「M4チップ」と「第10世代iPad」こそがAppleスペシャルイベントの真のスターかもしれない
ITmedia PC USER / 2024年5月10日 12時0分
iPad 10世代は5万8800円から購入できるようになった。円安が進行しているにも関わらず、2022年10月の発表時の価格から1万円値段が下がった。価格設定は明らかに日本のGIGAスクールを意識したものだ
iPad miniを除く、iPadシリーズが一新された5月7日のApple Event。イベント用に作られた映像での配慮の少ない過剰演出こそ不評だったが、発表された内容はその不評を払拭する勢いだ。
人気の「iPad Air」は、一回り大きい13インチモデルが加わり、動画視聴や読書、ゲームなど最も需要が大きい使い方をさらに快適に利用できるように変えている。
強く握るとペン先からツールが絞り出されるように飛び出てくるスクイーズ操作や、ペン先を回転させてストロークの向きを変えたりできるバレルロールの操作などに対応した「Apple Pencil Pro」は、筆などのアナログ筆記具に劣っていた表現を吸収するだけでなく、無駄なペン先の移動を無くし思考の中断を減らすことにも貢献しそうだ。
そして「iPad Pro」は、これまでのApple製品の中で最薄なだけでなく、プロの映像クリエイターが膝の上で映像の品質チェックができる美しいタンデムOLEDのディスプレイを備えながら、まだMacにすら搭載されていない最先端の「M4チップ」を内蔵している。

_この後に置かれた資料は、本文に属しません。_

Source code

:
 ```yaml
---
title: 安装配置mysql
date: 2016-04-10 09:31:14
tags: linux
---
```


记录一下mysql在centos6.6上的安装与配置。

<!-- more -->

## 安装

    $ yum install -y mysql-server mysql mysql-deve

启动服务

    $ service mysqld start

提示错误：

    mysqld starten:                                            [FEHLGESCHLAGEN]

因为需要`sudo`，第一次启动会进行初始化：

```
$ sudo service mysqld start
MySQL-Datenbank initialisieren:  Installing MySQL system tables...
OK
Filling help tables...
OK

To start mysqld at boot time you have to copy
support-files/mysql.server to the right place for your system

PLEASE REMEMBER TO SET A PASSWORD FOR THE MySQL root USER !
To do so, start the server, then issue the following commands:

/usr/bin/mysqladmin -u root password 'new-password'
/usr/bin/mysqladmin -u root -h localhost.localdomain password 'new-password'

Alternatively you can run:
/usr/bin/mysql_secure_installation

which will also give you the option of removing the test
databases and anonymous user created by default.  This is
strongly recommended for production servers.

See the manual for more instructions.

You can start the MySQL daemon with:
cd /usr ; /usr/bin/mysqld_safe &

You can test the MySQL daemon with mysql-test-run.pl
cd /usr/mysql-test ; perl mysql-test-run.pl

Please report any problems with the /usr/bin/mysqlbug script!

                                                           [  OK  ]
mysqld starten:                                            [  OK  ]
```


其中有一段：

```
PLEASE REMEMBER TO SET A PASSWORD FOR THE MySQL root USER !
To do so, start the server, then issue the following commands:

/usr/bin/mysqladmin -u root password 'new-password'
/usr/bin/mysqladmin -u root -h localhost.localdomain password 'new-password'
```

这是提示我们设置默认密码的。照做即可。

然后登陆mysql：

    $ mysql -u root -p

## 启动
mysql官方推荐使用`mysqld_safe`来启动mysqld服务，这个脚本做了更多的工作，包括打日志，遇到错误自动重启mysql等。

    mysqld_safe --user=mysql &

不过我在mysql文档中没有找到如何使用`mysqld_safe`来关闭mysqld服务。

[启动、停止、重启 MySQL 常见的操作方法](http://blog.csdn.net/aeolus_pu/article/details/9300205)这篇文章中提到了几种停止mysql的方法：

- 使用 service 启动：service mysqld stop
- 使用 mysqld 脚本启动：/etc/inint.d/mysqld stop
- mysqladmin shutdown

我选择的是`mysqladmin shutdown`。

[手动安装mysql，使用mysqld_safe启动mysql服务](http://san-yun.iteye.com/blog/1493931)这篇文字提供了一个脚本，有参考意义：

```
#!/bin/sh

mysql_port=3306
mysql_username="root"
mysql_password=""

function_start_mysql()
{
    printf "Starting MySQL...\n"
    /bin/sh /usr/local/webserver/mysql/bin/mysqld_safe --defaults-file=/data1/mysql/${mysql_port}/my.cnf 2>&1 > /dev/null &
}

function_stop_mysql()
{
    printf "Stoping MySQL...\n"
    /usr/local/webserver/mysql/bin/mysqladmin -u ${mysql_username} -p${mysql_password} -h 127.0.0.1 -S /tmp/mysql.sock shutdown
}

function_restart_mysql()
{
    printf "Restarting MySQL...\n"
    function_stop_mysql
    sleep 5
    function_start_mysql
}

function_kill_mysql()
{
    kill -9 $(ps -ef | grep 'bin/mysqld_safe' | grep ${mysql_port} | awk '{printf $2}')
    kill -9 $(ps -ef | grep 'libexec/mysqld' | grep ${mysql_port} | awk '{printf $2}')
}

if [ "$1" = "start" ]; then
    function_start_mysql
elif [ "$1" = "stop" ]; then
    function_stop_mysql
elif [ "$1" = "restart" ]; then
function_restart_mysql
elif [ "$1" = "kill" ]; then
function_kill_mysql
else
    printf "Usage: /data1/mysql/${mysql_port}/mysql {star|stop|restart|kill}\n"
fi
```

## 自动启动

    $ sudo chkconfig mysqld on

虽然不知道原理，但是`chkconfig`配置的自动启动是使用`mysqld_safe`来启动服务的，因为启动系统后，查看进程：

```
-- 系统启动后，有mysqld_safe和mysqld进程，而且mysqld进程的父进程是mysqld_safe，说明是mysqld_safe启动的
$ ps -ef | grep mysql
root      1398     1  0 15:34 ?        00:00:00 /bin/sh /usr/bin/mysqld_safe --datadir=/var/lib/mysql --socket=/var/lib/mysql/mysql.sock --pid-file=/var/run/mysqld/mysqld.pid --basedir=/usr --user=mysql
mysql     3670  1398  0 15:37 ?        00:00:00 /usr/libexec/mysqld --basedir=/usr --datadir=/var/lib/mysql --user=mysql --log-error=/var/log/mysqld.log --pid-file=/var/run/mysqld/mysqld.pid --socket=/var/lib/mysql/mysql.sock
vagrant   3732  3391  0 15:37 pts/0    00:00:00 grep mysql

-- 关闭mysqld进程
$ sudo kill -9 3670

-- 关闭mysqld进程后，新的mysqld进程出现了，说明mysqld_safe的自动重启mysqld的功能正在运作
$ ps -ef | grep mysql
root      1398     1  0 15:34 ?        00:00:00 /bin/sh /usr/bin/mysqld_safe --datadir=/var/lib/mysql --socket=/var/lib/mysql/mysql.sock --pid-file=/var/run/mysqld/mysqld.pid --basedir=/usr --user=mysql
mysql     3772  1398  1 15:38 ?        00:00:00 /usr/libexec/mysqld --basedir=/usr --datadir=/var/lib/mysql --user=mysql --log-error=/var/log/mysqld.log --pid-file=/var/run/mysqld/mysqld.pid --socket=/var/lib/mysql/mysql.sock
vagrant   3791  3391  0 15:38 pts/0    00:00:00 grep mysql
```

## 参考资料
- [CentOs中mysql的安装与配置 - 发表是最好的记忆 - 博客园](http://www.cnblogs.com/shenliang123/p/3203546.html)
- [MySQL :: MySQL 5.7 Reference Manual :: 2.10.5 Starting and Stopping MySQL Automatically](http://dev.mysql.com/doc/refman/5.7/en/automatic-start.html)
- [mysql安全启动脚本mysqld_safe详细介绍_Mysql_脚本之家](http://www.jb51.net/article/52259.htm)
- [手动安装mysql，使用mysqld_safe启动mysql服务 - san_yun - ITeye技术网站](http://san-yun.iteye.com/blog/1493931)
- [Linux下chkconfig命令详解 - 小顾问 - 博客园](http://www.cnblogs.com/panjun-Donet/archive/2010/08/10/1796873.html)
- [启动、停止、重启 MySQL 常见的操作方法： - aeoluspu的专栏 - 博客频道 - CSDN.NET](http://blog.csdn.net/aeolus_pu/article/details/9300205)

そんなApple Eventだが、この記事では既に多くの記事で紹介されているiPad Air、iPad Pro、Apple Pencil Proについては、遠からずまたレビュー記事を書くことになると思う。この記事では、それらでは触れない2つの注目ポイントに焦点を当てたい。
それは、「第10世代iPad」とM4チップだ。
●日本の学校の未来のために頑張った「第10世代iPad」
筆者がまず注目したいのは、AirもProも付かない標準iPadの最新モデルである第10世代iPadだ。
2022年10月に発表されたモデルだが、一気に進んだ円安であらゆる海外製品が値上げされている中、何と価格が1万円も引き下げられ、5万8800円(64GB+Wi-Fiモデルの場合/税込み、以下同様)から購入できる。
これは、日本の多くの学校にとって非常に大きな意味を持つことだ。
日本では全国の児童/生徒1人に1台のコンピュータと高速ネットワークを整備する文部科学省の取り組み、「GIGAスクール構想」がコロナ禍に入って前倒しでスタート。今では世界に誇れる、最も学習用デジタル端末が普及した国の1つに生まれ変わった。
このGIGAスクールでは、どのモデルを採用するかまでは定めておらず、学校や教育委員会がWindowsのPCやタブレット、Chromebook、iPadなどから選定して導入している。